I know it's a bit wimpy to ask a theoretical question and ask that you be kind... but patience would be appreciated. This isn't intended as a criticism of advice on this board - far from it - but rather a desire to understand. Likewise it's not criticism of anyone's choice.

It seems to me that posters are often challenged on what children are learning from being raised by parents in a relationship that isn't entirely happy. But I wonder what children with separated/divorced parents learn. Don't they lose all security? Don't they learn love isn't forever? Won't they always know that someone they love could leave any time. Can they really understand the difference between parents love for each other and parents love for a child? I think it's all family to a child and they may feel that all relationships, including those they have with their parents are vulnerable. Don't they experience one of the worse forms of loss early on?

I'm rambling. I just don't think the flip side of the issue gets answered. Maybe that's because these are obvious thoughts. After all there are repeated posts about staying together for the children.

Arfarfanarf Mon 25-Apr-16 23:07:50

Hopefully they learn that people dont make these decisions lightly and generally try to work things out but that nobody should stay in a relationship that makes them utterly miserable or in which they are being abused.

I think the fairytale love is forever can be damaging if what it creates is the belief that you cant or shouldnt leave a terrible relationship.

Of course it is hard on children but good parents recognise this and help the children And bad parents? Well, they would cause suffering whether a couple or separated.
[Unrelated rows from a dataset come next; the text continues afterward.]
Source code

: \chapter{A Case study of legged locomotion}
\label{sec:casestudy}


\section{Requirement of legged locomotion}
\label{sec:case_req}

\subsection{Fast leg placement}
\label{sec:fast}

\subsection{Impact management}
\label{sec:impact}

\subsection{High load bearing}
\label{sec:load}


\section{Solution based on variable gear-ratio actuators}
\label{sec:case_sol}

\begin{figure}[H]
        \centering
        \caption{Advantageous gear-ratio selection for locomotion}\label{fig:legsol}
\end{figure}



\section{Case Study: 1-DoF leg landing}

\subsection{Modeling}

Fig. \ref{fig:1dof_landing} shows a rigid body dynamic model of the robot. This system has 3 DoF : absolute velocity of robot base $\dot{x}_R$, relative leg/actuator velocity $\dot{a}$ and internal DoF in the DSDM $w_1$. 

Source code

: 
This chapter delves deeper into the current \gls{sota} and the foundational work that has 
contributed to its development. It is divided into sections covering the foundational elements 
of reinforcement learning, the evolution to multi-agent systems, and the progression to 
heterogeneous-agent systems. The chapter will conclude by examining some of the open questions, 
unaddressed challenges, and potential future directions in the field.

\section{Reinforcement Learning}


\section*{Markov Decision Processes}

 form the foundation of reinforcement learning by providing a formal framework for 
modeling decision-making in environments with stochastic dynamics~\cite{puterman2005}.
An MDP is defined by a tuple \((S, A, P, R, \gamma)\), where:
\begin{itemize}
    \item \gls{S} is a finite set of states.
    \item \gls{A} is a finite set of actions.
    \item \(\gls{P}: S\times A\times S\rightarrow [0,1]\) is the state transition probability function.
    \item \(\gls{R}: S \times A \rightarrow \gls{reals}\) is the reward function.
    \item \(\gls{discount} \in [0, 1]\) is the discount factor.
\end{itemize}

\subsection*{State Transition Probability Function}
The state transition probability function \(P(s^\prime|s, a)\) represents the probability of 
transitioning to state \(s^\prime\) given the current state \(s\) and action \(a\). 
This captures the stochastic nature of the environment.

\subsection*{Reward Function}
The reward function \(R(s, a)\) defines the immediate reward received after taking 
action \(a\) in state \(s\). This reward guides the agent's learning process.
Do you have children? If so then ask yourself if your child came to you in tears because they were so unhappy, despite counselling, trying, talking or came to you with bruises, would you say stay in the marriage because love is forever?

The reality is that sometimes things dont work out. You cant shield children from that.

magnificatAnimaMea Mon 25-Apr-16 23:15:47

serialangstyposter my parents modelled a bad relationship for me, as well as frequently criticizing other people who divorced, for many of the reasons you've posted above. What that taught me was that (1) marriage is a prison that you stick to out of duty to society, (2) "security" means suffocation by controlling, abusive parents, and (3) love is basically an illusion describing codependency.

It took until my mid 30s for me to work out how to have a decent relationship. I might never have had one without considerable mental health help from the NHS. I wish my parents had had the guts to divorce.

mushroomsontoast Mon 25-Apr-16 23:24:17

When my exH and I split up, I told the kids "we decided we don't want to be married anymore but we're still friends and we both love you very much". Although the "friends" part was a bit of a stretch at the time, 2 years on, we are perfectly amicable. They see him every week, we chat at handover, I make him a cup of tea, I still take the DC to visit his parents etc. I hope I'm demonstrating to them that there are many different types of families, and modelling mature, adult behaviour.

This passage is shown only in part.